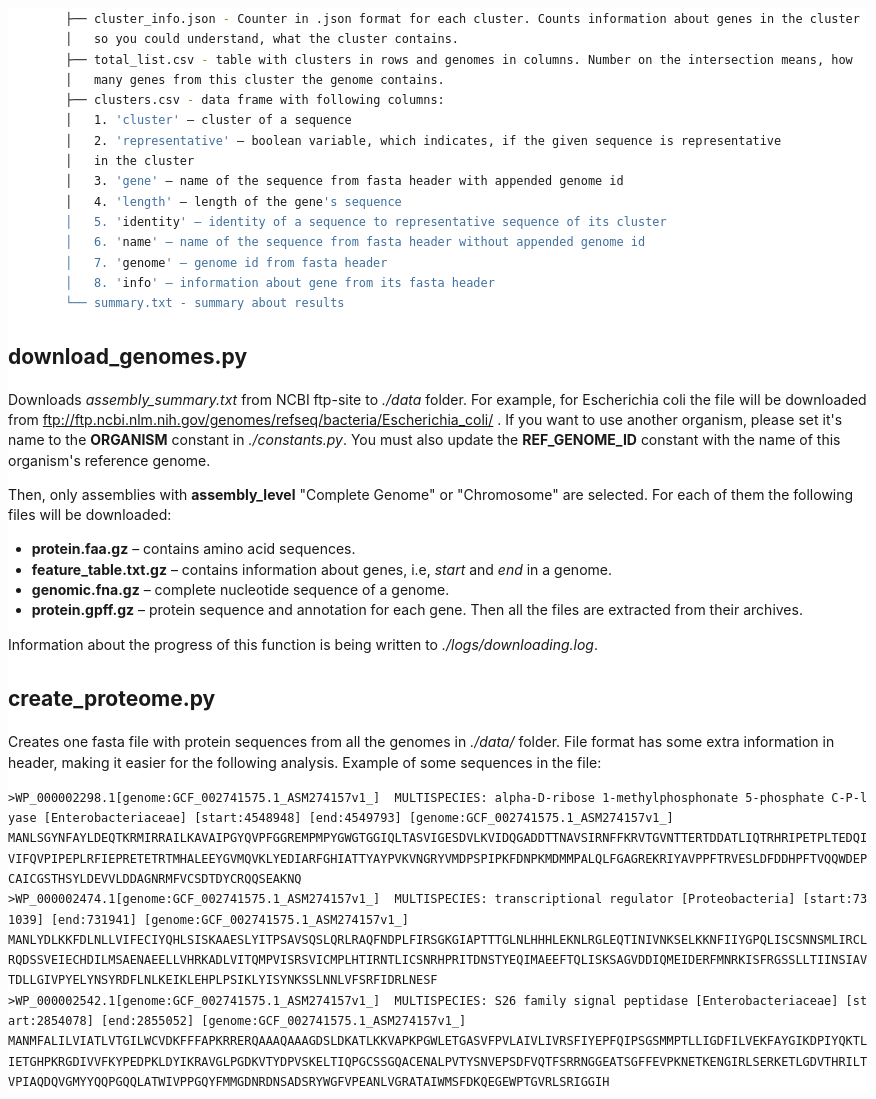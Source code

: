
 ```bash
        ├── cluster_info.json - Counter in .json format for each cluster. Counts information about genes in the cluster
        │   so you could understand, what the cluster contains.
        ├── total_list.csv - table with clusters in rows and genomes in columns. Number on the intersection means, how
        │   many genes from this cluster the genome contains.
        ├── clusters.csv - data frame with following columns:
        │   1. 'cluster' — cluster of a sequence
        │   2. 'representative' — boolean variable, which indicates, if the given sequence is representative
        │   in the cluster
        │   3. 'gene' — name of the sequence from fasta header with appended genome id
        │   4. 'length' — length of the gene's sequence
        │   5. 'identity' — identity of a sequence to representative sequence of its cluster
        │   6. 'name' — name of the sequence from fasta header without appended genome id
        │   7. 'genome' — genome id from fasta header
        │   8. 'info' — information about gene from its fasta header
        └── summary.txt - summary about results
```

## download_genomes.py
Downloads *assembly_summary.txt* from NCBI ftp-site to *./data* folder. For example, for Escherichia coli the file will be downloaded from ftp://ftp.ncbi.nlm.nih.gov/genomes/refseq/bacteria/Escherichia_coli/ . 
If you want to use another organism, please set it's name to the **ORGANISM** constant in *./constants.py*. You must also update the **REF_GENOME_ID** constant with the name of this organism's reference genome.

Then, only assemblies with **assembly_level** "Complete Genome" or "Chromosome" are selected. For each of them 
the following files will be downloaded:
* **protein.faa.gz** – contains amino acid sequences.
* **feature_table.txt.gz** – contains information about genes, i.e, *start* and *end* in a genome.
* **genomic.fna.gz** – complete nucleotide sequence of a genome.
* **protein.gpff.gz** – protein sequence and annotation for each gene.
Then all the files are extracted from their archives.

Information about the progress of this function is being written to *./logs/downloading.log*.

## create_proteome.py

Creates one fasta file with protein sequences from all the genomes in *./data/* folder. File format has some extra information in header, making it easier for the following analysis. Example of some sequences in the file:
```
>WP_000002298.1[genome:GCF_002741575.1_ASM274157v1_]  MULTISPECIES: alpha-D-ribose 1-methylphosphonate 5-phosphate C-P-lyase [Enterobacteriaceae] [start:4548948] [end:4549793] [genome:GCF_002741575.1_ASM274157v1_] 
MANLSGYNFAYLDEQTKRMIRRAILKAVAIPGYQVPFGGREMPMPYGWGTGGIQLTASVIGESDVLKVIDQGADDTTNAVSIRNFFKRVTGVNTTERTDDATLIQTRHRIPETPLTEDQIVIFQVPIPEPLRFIEPRETETRTMHALEEYGVMQVKLYEDIARFGHIATTYAYPVKVNGRYVMDPSPIPKFDNPKMDMMPALQLFGAGREKRIYAVPPFTRVESLDFDDHPFTVQQWDEPCAICGSTHSYLDEVVLDDAGNRMFVCSDTDYCRQQSEAKNQ
>WP_000002474.1[genome:GCF_002741575.1_ASM274157v1_]  MULTISPECIES: transcriptional regulator [Proteobacteria] [start:731039] [end:731941] [genome:GCF_002741575.1_ASM274157v1_] 
MANLYDLKKFDLNLLVIFECIYQHLSISKAAESLYITPSAVSQSLQRLRAQFNDPLFIRSGKGIAPTTTGLNLHHHLEKNLRGLEQTINIVNKSELKKNFIIYGPQLISCSNNSMLIRCLRQDSSVEIECHDILMSAENAEELLVHRKADLVITQMPVISRSVICMPLHTIRNTLICSNRHPRITDNSTYEQIMAEEFTQLISKSAGVDDIQMEIDERFMNRKISFRGSSLLTIINSIAVTDLLGIVPYELYNSYRDFLNLKEIKLEHPLPSIKLYISYNKSSLNNLVFSRFIDRLNESF
>WP_000002542.1[genome:GCF_002741575.1_ASM274157v1_]  MULTISPECIES: S26 family signal peptidase [Enterobacteriaceae] [start:2854078] [end:2855052] [genome:GCF_002741575.1_ASM274157v1_] 
MANMFALILVIATLVTGILWCVDKFFFAPKRRERQAAAQAAAGDSLDKATLKKVAPKPGWLETGASVFPVLAIVLIVRSFIYEPFQIPSGSMMPTLLIGDFILVEKFAYGIKDPIYQKTLIETGHPKRGDIVVFKYPEDPKLDYIKRAVGLPGDKVTYDPVSKELTIQPGCSSGQACENALPVTYSNVEPSDFVQTFSRRNGGEATSGFFEVPKNETKENGIRLSERKETLGDVTHRILTVPIAQDQVGMYYQQPGQQLATWIVPPGQYFMMGDNRDNSADSRYWGFVPEANLVGRATAIWMSFDKQEGEWPTGVRLSRIGGIH
```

------------------------

In your copy, the listing above should appear word for word, with no images.

### Response area
Source code

:
 ```bash
        ├── cluster_info.json - Counter in .json format for each cluster. Counts information about genes in the cluster
        │   so you could understand, what the cluster contains.
        ├── total_list.csv - table with clusters in rows and genomes in columns. Number on the intersection means, how
        │   many genes from this cluster the genome contains.
        ├── clusters.csv - data frame with following columns:
        │   1. 'cluster' — cluster of a sequence
        │   2. 'representative' — boolean variable, which indicates, if the given sequence is representative
        │   in the cluster
        │   3. 'gene' — name of the sequence from fasta header with appended genome id
        │   4. 'length' — length of the gene's sequence
        │   5. 'identity' — identity of a sequence to representative sequence of its cluster
        │   6. 'name' — name of the sequence from fasta header without appended genome id
        │   7. 'genome' — genome id from fasta header
        │   8. 'info' — information about gene from its fasta header
        └── summary.txt - summary about results
```

## download_genomes.py
Downloads *assembly_summary.txt* from NCBI ftp-site to *./data* folder. For example, for Escherichia coli the file will be downloaded from ftp://ftp.ncbi.nlm.nih.gov/genomes/refseq/bacteria/Escherichia_coli/ . 
If you want to use another organism, please set it's name to the **ORGANISM** constant in *./constants.py*. You must also update the **REF_GENOME_ID** constant with the name of this organism's reference genome.

Then, only assemblies with **assembly_level** "Complete Genome" or "Chromosome" are selected. For each of them 
the following files will be downloaded:
* **protein.faa.gz** – contains amino acid sequences.
* **feature_table.txt.gz** – contains information about genes, i.e, *start* and *end* in a genome.
* **genomic.fna.gz** – complete nucleotide sequence of a genome.
* **protein.gpff.gz** – protein sequence and annotation for each gene.
Then all the files are extracted from their archives.

Information about the progress of this function is being written to *./logs/downloading.log*.

## create_proteome.py

Creates one fasta file with protein sequences from all the genomes in *./data/* folder. File format has some extra information in header, making it easier for the following analysis. Example of some sequences in the file:
```
>WP_000002298.1[genome:GCF_002741575.1_ASM274157v1_]  MULTISPECIES: alpha-D-ribose 1-methylphosphonate 5-phosphate C-P-lyase [Enterobacteriaceae] [start:4548948] [end:4549793] [genome:GCF_002741575.1_ASM274157v1_] 
MANLSGYNFAYLDEQTKRMIRRAILKAVAIPGYQVPFGGREMPMPYGWGTGGIQLTASVIGESDVLKVIDQGADDTTNAVSIRNFFKRVTGVNTTERTDDATLIQTRHRIPETPLTEDQIVIFQVPIPEPLRFIEPRETETRTMHALEEYGVMQVKLYEDIARFGHIATTYAYPVKVNGRYVMDPSPIPKFDNPKMDMMPALQLFGAGREKRIYAVPPFTRVESLDFDDHPFTVQQWDEPCAICGSTHSYLDEVVLDDAGNRMFVCSDTDYCRQQSEAKNQ
>WP_000002474.1[genome:GCF_002741575.1_ASM274157v1_]  MULTISPECIES: transcriptional regulator [Proteobacteria] [start:731039] [end:731941] [genome:GCF_002741575.1_ASM274157v1_] 
MANLYDLKKFDLNLLVIFECIYQHLSISKAAESLYITPSAVSQSLQRLRAQFNDPLFIRSGKGIAPTTTGLNLHHHLEKNLRGLEQTINIVNKSELKKNFIIYGPQLISCSNNSMLIRCLRQDSSVEIECHDILMSAENAEELLVHRKADLVITQMPVISRSVICMPLHTIRNTLICSNRHPRITDNSTYEQIMAEEFTQLISKSAGVDDIQMEIDERFMNRKISFRGSSLLTIINSIAVTDLLGIVPYELYNSYRDFLNLKEIKLEHPLPSIKLYISYNKSSLNNLVFSRFIDRLNESF
>WP_000002542.1[genome:GCF_002741575.1_ASM274157v1_]  MULTISPECIES: S26 family signal peptidase [Enterobacteriaceae] [start:2854078] [end:2855052] [genome:GCF_002741575.1_ASM274157v1_] 
MANMFALILVIATLVTGILWCVDKFFFAPKRRERQAAAQAAAGDSLDKATLKKVAPKPGWLETGASVFPVLAIVLIVRSFIYEPFQIPSGSMMPTLLIGDFILVEKFAYGIKDPIYQKTLIETGHPKRGDIVVFKYPEDPKLDYIKRAVGLPGDKVTYDPVSKELTIQPGCSSGQACENALPVTYSNVEPSDFVQTFSRRNGGEATSGFFEVPKNETKENGIRLSERKETLGDVTHRILTVPIAQDQVGMYYQQPGQQLATWIVPPGQYFMMGDNRDNSADSRYWGFVPEANLVGRATAIWMSFDKQEGEWPTGVRLSRIGGIH
```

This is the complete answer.